▶ _Supplied records_
+++++

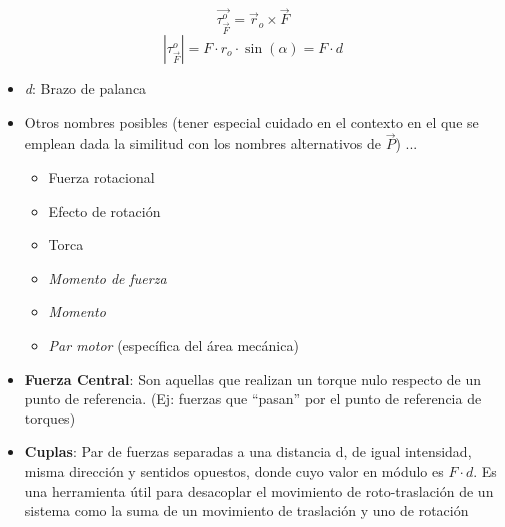         \begin{equation}
            \overrightarrow{\tau_{\vec{F}}^{o}} = \vec{r}_o \times \vec{F}
        \end{equation}
        \begin{equation}
            \left|{\tau_{\vec{F}}^{o}}\right| = F \cdot r_o \cdot \sin{(\alpha)} = F \cdot d
        \end{equation}
        
        \begin{center}
        \end{center}
        \begin{itemize}
            \item \textit{d}: Brazo de palanca
            \item Otros nombres posibles (tener especial cuidado en el contexto en el que se emplean dada la similitud con los nombres alternativos de $\vec{P}$) ...
                \begin{itemize}
                    \item Fuerza rotacional
                    \item Efecto de rotación
                    \item Torca
                    \item \textit{Momento de fuerza} 
                    \item \textit{Momento}
                    \item \textit{Par motor} (específica del área mecánica)
                \end{itemize}
            \item \textbf{Fuerza Central}: Son aquellas que realizan un torque nulo respecto de un punto de referencia. (Ej: fuerzas que ``pasan'' por el punto de referencia de torques)
            \item \textbf{Cuplas}: Par de fuerzas separadas a una distancia d, de igual intensidad, misma dirección y sentidos opuestos, donde cuyo valor en módulo es $F\cdot d$. Es una herramienta útil para desacoplar el movimiento de roto-traslación de un sistema como la suma de un movimiento de traslación y uno de rotación
        \end{itemize}
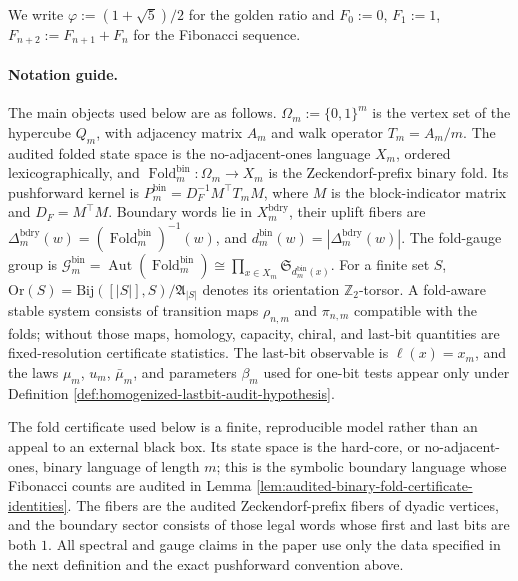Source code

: \documentclass[12pt,a4paper]{article}
\theoremstyle{plain}
\theoremstyle{definition}
\numberwithin{equation}{section}
\DeclareMathOperator{\Aut}{Aut}
\newcommand{\ZZ}{\mathbb{Z}}
\newcommand{\Fold}{\operatorname{Fold}}
\begin{document}
We write \(\varphi:=(1+\sqrt5)/2\) for the golden ratio and \(F_0:=0\), \(F_1:=1\), \(F_{n+2}:=F_{n+1}+F_n\) for the Fibonacci sequence.

\paragraph{Notation guide.}
The main objects used below are as follows.  \(\Omega_m:=\{0,1\}^m\) is the vertex set of the hypercube \(Q_m\), with adjacency matrix \(A_m\) and walk operator \(T_m=A_m/m\).  The audited folded state space is the no-adjacent-ones language \(X_m\), ordered lexicographically, and \(\Fold_m^{\mathrm{bin}}:\Omega_m\to X_m\) is the Zeckendorf-prefix binary fold.  Its pushforward kernel is \(P_m^{\mathrm{bin}}=D_F^{-1}M^\top T_mM\), where \(M\) is the block-indicator matrix and \(D_F=M^\top M\).  Boundary words lie in \(X_m^{\mathrm{bdry}}\), their uplift fibers are \(\Delta_m^{\mathrm{bdry}}(w)=(\Fold_m^{\mathrm{bin}})^{-1}(w)\), and \(d_m^{\mathrm{bin}}(w)=|\Delta_m^{\mathrm{bdry}}(w)|\).  The fold-gauge group is \(\mathcal G_m^{\mathrm{bin}}=\Aut(\Fold_m^{\mathrm{bin}})\cong\prod_{x\in X_m}\mathfrak S_{d_m^{\mathrm{bin}}(x)}\).  For a finite set \(S\), \(\mathrm{Or}(S)=\mathrm{Bij}([|S|],S)/\mathfrak A_{|S|}\) denotes its orientation \(\ZZ_2\)-torsor.  A fold-aware stable system consists of transition maps \(\rho_{n,m}\) and \(\pi_{n,m}\) compatible with the folds; without those maps, homology, capacity, chiral, and last-bit quantities are fixed-resolution certificate statistics.  The last-bit observable is \(\ell(x)=x_m\), and the laws \(\mu_m\), \(u_m\), \(\bar\mu_m\), and parameters \(\beta_m\) used for one-bit tests appear only under Definition \ref{def:homogenized-lastbit-audit-hypothesis}.

The fold certificate used below is a finite, reproducible model rather than an appeal to an external black box.  Its state space is the hard-core, or no-adjacent-ones, binary language of length \(m\); this is the symbolic boundary language whose Fibonacci counts are audited in Lemma \ref{lem:audited-binary-fold-certificate-identities}.  The fibers are the audited Zeckendorf-prefix fibers of dyadic vertices, and the boundary sector consists of those legal words whose first and last bits are both \(1\).  All spectral and gauge claims in the paper use only the data specified in the next definition and the exact pushforward convention above.
\end{document}
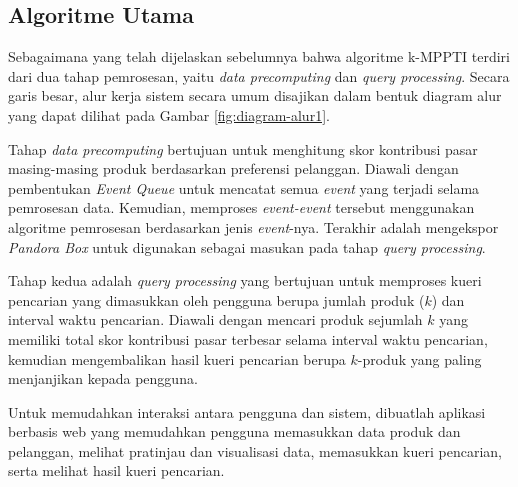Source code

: \subsection{Algoritme Utama}
\tab Sebagaimana yang telah dijelaskan sebelumnya bahwa algoritme k-MPPTI terdiri dari dua tahap pemrosesan, yaitu \textit{data precomputing} dan \textit{query processing}. Secara garis besar, alur kerja sistem secara umum disajikan dalam bentuk diagram alur yang dapat dilihat pada Gambar \ref{fig:diagram-alur1}.

Tahap \textit{data precomputing} bertujuan untuk menghitung skor kontribusi pasar masing-masing produk berdasarkan preferensi pelanggan. Diawali dengan pembentukan \textit{Event Queue} untuk mencatat semua \textit{event} yang terjadi selama pemrosesan data. Kemudian, memproses \textit{event-event} tersebut menggunakan algoritme pemrosesan berdasarkan jenis \textit{event}-nya. Terakhir adalah mengekspor \textit{Pandora Box} untuk digunakan sebagai masukan pada tahap \textit{query processing}.

Tahap kedua adalah \textit{query processing} yang bertujuan untuk memproses kueri pencarian yang dimasukkan oleh pengguna berupa jumlah produk ($k$) dan interval waktu pencarian. Diawali dengan mencari produk sejumlah $k$ yang memiliki total skor kontribusi pasar terbesar selama interval waktu pencarian, kemudian mengembalikan hasil kueri pencarian berupa $k$-produk yang paling menjanjikan kepada pengguna.

Untuk memudahkan interaksi antara pengguna dan sistem, dibuatlah aplikasi berbasis web yang memudahkan pengguna memasukkan data produk dan pelanggan, melihat pratinjau dan visualisasi data, memasukkan kueri pencarian, serta melihat hasil kueri pencarian.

+++++

Copy the entire listing exactly but skip the pictures.

▶ _Exercise result_
         \begin{equation}
            \overrightarrow{\tau_{\vec{F}}^{o}} = \vec{r}_o \times \vec{F}
        \end{equation}
        \begin{equation}
            \left|{\tau_{\vec{F}}^{o}}\right| = F \cdot r_o \cdot \sin{(\alpha)} = F \cdot d
        \end{equation}
        
        \begin{center}
        \end{center}
        \begin{itemize}
            \item \textit{d}: Brazo de palanca
            \item Otros nombres posibles (tener especial cuidado en el contexto en el que se emplean dada la similitud con los nombres alternativos de $\vec{P}$) ...
                \begin{itemize}
                    \item Fuerza rotacional
                    \item Efecto de rotación
                    \item Torca
                    \item \textit{Momento de fuerza} 
                    \item \textit{Momento}
                    \item \textit{Par motor} (específica del área mecánica)
                \end{itemize}
            \item \textbf{Fuerza Central}: Son aquellas que realizan un torque nulo respecto de un punto de referencia. (Ej: fuerzas que ``pasan'' por el punto de referencia de torques)
            \item \textbf{Cuplas}: Par de fuerzas separadas a una distancia d, de igual intensidad, misma dirección y sentidos opuestos, donde cuyo valor en módulo es $F\cdot d$. Es una herramienta útil para desacoplar el movimiento de roto-traslación de un sistema como la suma de un movimiento de traslación y uno de rotación
        \end{itemize}
Source code

: \documentclass[12pt,a4paper]{article}
\theoremstyle{plain}
\theoremstyle{definition}
\numberwithin{equation}{section}
\DeclareMathOperator{\Aut}{Aut}
\newcommand{\ZZ}{\mathbb{Z}}
\newcommand{\Fold}{\operatorname{Fold}}
\begin{document}
We write \(\varphi:=(1+\sqrt5)/2\) for the golden ratio and \(F_0:=0\), \(F_1:=1\), \(F_{n+2}:=F_{n+1}+F_n\) for the Fibonacci sequence.

\paragraph{Notation guide.}
The main objects used below are as follows.  \(\Omega_m:=\{0,1\}^m\) is the vertex set of the hypercube \(Q_m\), with adjacency matrix \(A_m\) and walk operator \(T_m=A_m/m\).  The audited folded state space is the no-adjacent-ones language \(X_m\), ordered lexicographically, and \(\Fold_m^{\mathrm{bin}}:\Omega_m\to X_m\) is the Zeckendorf-prefix binary fold.  Its pushforward kernel is \(P_m^{\mathrm{bin}}=D_F^{-1}M^\top T_mM\), where \(M\) is the block-indicator matrix and \(D_F=M^\top M\).  Boundary words lie in \(X_m^{\mathrm{bdry}}\), their uplift fibers are \(\Delta_m^{\mathrm{bdry}}(w)=(\Fold_m^{\mathrm{bin}})^{-1}(w)\), and \(d_m^{\mathrm{bin}}(w)=|\Delta_m^{\mathrm{bdry}}(w)|\).  The fold-gauge group is \(\mathcal G_m^{\mathrm{bin}}=\Aut(\Fold_m^{\mathrm{bin}})\cong\prod_{x\in X_m}\mathfrak S_{d_m^{\mathrm{bin}}(x)}\).  For a finite set \(S\), \(\mathrm{Or}(S)=\mathrm{Bij}([|S|],S)/\mathfrak A_{|S|}\) denotes its orientation \(\ZZ_2\)-torsor.  A fold-aware stable system consists of transition maps \(\rho_{n,m}\) and \(\pi_{n,m}\) compatible with the folds; without those maps, homology, capacity, chiral, and last-bit quantities are fixed-resolution certificate statistics.  The last-bit observable is \(\ell(x)=x_m\), and the laws \(\mu_m\), \(u_m\), \(\bar\mu_m\), and parameters \(\beta_m\) used for one-bit tests appear only under Definition \ref{def:homogenized-lastbit-audit-hypothesis}.

The fold certificate used below is a finite, reproducible model rather than an appeal to an external black box.  Its state space is the hard-core, or no-adjacent-ones, binary language of length \(m\); this is the symbolic boundary language whose Fibonacci counts are audited in Lemma \ref{lem:audited-binary-fold-certificate-identities}.  The fibers are the audited Zeckendorf-prefix fibers of dyadic vertices, and the boundary sector consists of those legal words whose first and last bits are both \(1\).  All spectral and gauge claims in the paper use only the data specified in the next definition and the exact pushforward convention above.
\end{document}
Source code

: \subsection{Algoritme Utama}
\tab Sebagaimana yang telah dijelaskan sebelumnya bahwa algoritme k-MPPTI terdiri dari dua tahap pemrosesan, yaitu \textit{data precomputing} dan \textit{query processing}. Secara garis besar, alur kerja sistem secara umum disajikan dalam bentuk diagram alur yang dapat dilihat pada Gambar \ref{fig:diagram-alur1}.

Tahap \textit{data precomputing} bertujuan untuk menghitung skor kontribusi pasar masing-masing produk berdasarkan preferensi pelanggan. Diawali dengan pembentukan \textit{Event Queue} untuk mencatat semua \textit{event} yang terjadi selama pemrosesan data. Kemudian, memproses \textit{event-event} tersebut menggunakan algoritme pemrosesan berdasarkan jenis \textit{event}-nya. Terakhir adalah mengekspor \textit{Pandora Box} untuk digunakan sebagai masukan pada tahap \textit{query processing}.

Tahap kedua adalah \textit{query processing} yang bertujuan untuk memproses kueri pencarian yang dimasukkan oleh pengguna berupa jumlah produk ($k$) dan interval waktu pencarian. Diawali dengan mencari produk sejumlah $k$ yang memiliki total skor kontribusi pasar terbesar selama interval waktu pencarian, kemudian mengembalikan hasil kueri pencarian berupa $k$-produk yang paling menjanjikan kepada pengguna.

Untuk memudahkan interaksi antara pengguna dan sistem, dibuatlah aplikasi berbasis web yang memudahkan pengguna memasukkan data produk dan pelanggan, melihat pratinjau dan visualisasi data, memasukkan kueri pencarian, serta melihat hasil kueri pencarian.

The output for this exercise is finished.